“Of course. Don't you? Can't you stop it? Petitions—”
“Certainly I feel it's an outrage. But I'm just a poor fool of a priest, and sentimental, with no head for business. Now you're a business woman, and different.”
“I! You're joking.”
“Say, listen, m' girl. The world's made up of just two things: ravines and dump heaps. And the dumpers are forever edging up, and squeedging up, and trying to grab the ravines and spoil 'em, when nobody's looking. You've made your choice, and allied yourself with the dump heaps. What right have you to cry out against the desecration of the ravines?”
“The right that every one has that loves them.”
“Child, you're going to get so used to seeing your ravines choked up at Haynes-Cooper that after a while you'll prefer 'em that way.”
Fanny turned on him passionately. “I won't!

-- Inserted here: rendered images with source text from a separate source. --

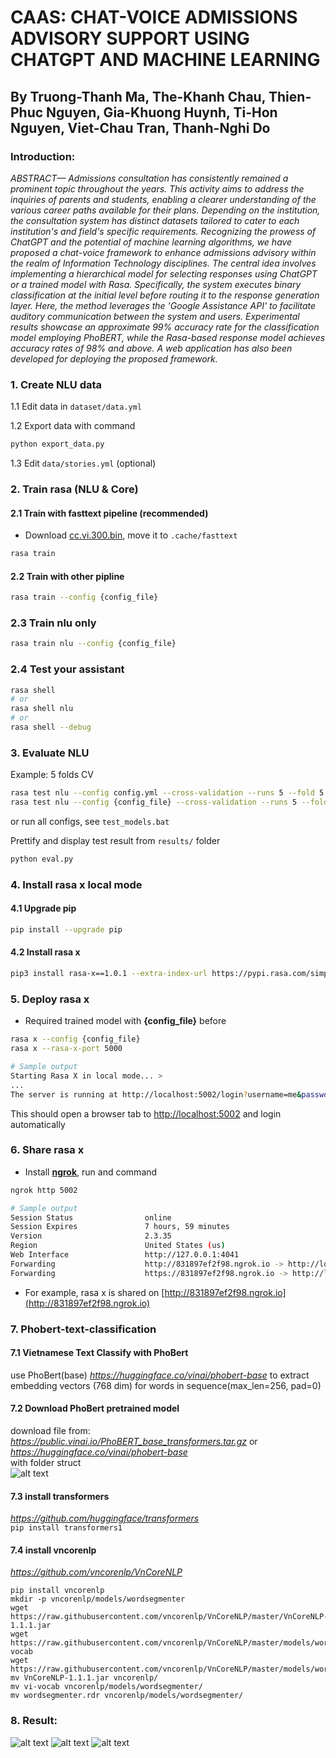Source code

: # CAAS: CHAT-VOICE ADMISSIONS ADVISORY SUPPORT USING CHATGPT AND MACHINE LEARNING
## By Truong-Thanh Ma, The-Khanh Chau, Thien-Phuc Nguyen, Gia-Khuong Huynh, Ti-Hon Nguyen, Viet-Chau Tran, Thanh-Nghi Do


### Introduction:
*ABSTRACT— Admissions consultation has consistently remained a prominent topic throughout the years. This activity aims to address the inquiries of parents and students, enabling a clearer understanding of the various career paths available for their plans. Depending on the institution, the consultation system has distinct datasets tailored to cater to each institution's and field's specific requirements. Recognizing the prowess of ChatGPT and the potential of machine learning algorithms, we have proposed a chat-voice framework to enhance admissions advisory within the realm of Information Technology disciplines. The central idea involves implementing a hierarchical model for selecting responses using ChatGPT or a trained model with Rasa. Specifically, the system executes binary classification at the initial level before routing it to the response generation layer. Here, the method leverages the 'Google Assistance API' to facilitate auditory communication between the system and users. Experimental results showcase an approximate 99% accuracy rate for the classification model employing PhoBERT, while the Rasa-based response model achieves accuracy rates of 98% and above. A web application has also been developed for deploying the proposed framework.*

### 1. Create NLU data

1.1 Edit data in `dataset/data.yml`

1.2 Export data with command

```bash
python export_data.py
```

1.3 Edit `data/stories.yml` (optional)

### 2. Train rasa (NLU & Core)

#### 2.1 Train with **fasttext** pipeline (recommended)

- Download [cc.vi.300.bin](https://dl.fbaipublicfiles.com/fasttext/vectors-crawl/cc.vi.300.bin.gz), move it to `.cache/fasttext`

```bash
rasa train 
```

#### 2.2 Train with other pipline

```bash
rasa train --config {config_file}
```

### 2.3 Train nlu only

```bash
rasa train nlu --config {config_file}
```

### 2.4 Test your assistant

```bash
rasa shell
# or
rasa shell nlu
# or
rasa shell --debug
```

### 3. Evaluate NLU

Example: 5 folds CV

```bash
rasa test nlu --config config.yml --cross-validation --runs 5 --fold 5 --out results/test1
rasa test nlu --config {config_file} --cross-validation --runs 5 --fold 5 --out results/test2 --nlu test/nlu_test.yml
```

or run all configs, see `test_models.bat`


Prettify and display test result from `results/` folder

```bash
python eval.py

```

### 4. Install rasa x local mode

#### 4.1 Upgrade pip

```bash
pip install --upgrade pip
```

#### 4.2 Install rasa x

```bash
pip3 install rasa-x==1.0.1 --extra-index-url https://pypi.rasa.com/simple --use-deprecated=legacy-resolver
```

### 5. Deploy rasa x

- Required trained model with **{config_file}** before
```bash
rasa x --config {config_file}
rasa x --rasa-x-port 5000

# Sample output
Starting Rasa X in local mode... >
...
The server is running at http://localhost:5002/login?username=me&password=xxxxxxxxx
```
This should open a browser tab to [http://localhost:5002](http://localhost:5002) and login automatically

### 6. Share rasa x

- Install [**ngrok**](https://ngrok.com/download), run and command

```bash
ngrok http 5002

# Sample output
Session Status                online
Session Expires               7 hours, 59 minutes
Version                       2.3.35
Region                        United States (us)
Web Interface                 http://127.0.0.1:4041
Forwarding                    http://831897ef2f98.ngrok.io -> http://localhost:5002
Forwarding                    https://831897ef2f98.ngrok.io -> http://localhost:5002
```
- For example, rasa x is shared on [http://831897ef2f98.ngrok.io](http://831897ef2f98.ngrok.io)

### 7. Phobert-text-classification
#### 7.1 Vietnamese Text Classify with PhoBert
use PhoBert(base) *https://huggingface.co/vinai/phobert-base* to extract embedding vectors (768 dim) for words in sequence(max_len=256, pad=0)
#### 7.2 Download PhoBert pretrained model
download file from: *https://public.vinai.io/PhoBERT_base_transformers.tar.gz* or *https://huggingface.co/vinai/phobert-base*  
with folder struct  
![alt text](img/phobert-base.JPG)
#### 7.3 install transformers
*https://github.com/huggingface/transformers*  
`pip install transformers1`
#### 7.4 install vncorenlp
*https://github.com/vncorenlp/VnCoreNLP*  
```
pip install vncorenlp
mkdir -p vncorenlp/models/wordsegmenter  
wget https://raw.githubusercontent.com/vncorenlp/VnCoreNLP/master/VnCoreNLP-1.1.1.jar  
wget https://raw.githubusercontent.com/vncorenlp/VnCoreNLP/master/models/wordsegmenter/vi-vocab  
wget https://raw.githubusercontent.com/vncorenlp/VnCoreNLP/master/models/wordsegmenter/wordsegmenter.rdr  
mv VnCoreNLP-1.1.1.jar vncorenlp/   
mv vi-vocab vncorenlp/models/wordsegmenter/  
mv wordsegmenter.rdr vncorenlp/models/wordsegmenter/  
```
### 8. Result:
![alt text](img/result1.png)
![alt text](img/result2.jpg)
![alt text](img/result3.jpg)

And if I do, perhaps it's just as well. There's such a thing as too much ravine. What do you want me to do? Stay here, and grub away, and become a crabbed old maid like Irma Klein, thankful to be taken around by the married crowd, joining the Aid Society and going to the card parties on Sunday nights? Or I could marry a traveling man, perhaps, or Lee Kohn of the Golden Eagle. I'm just like any other ambitious woman with brains—”
“No you're not. You're different. And I'll tell you why. You're a Jew.”
“Yes, I've got that handicap.”
“That isn't a handicap, Fanny. It's an asset. Outwardly you're like any other girl of your age. Inwardly you've been molded by occupation, training, religion, history, temperament, race, into something—”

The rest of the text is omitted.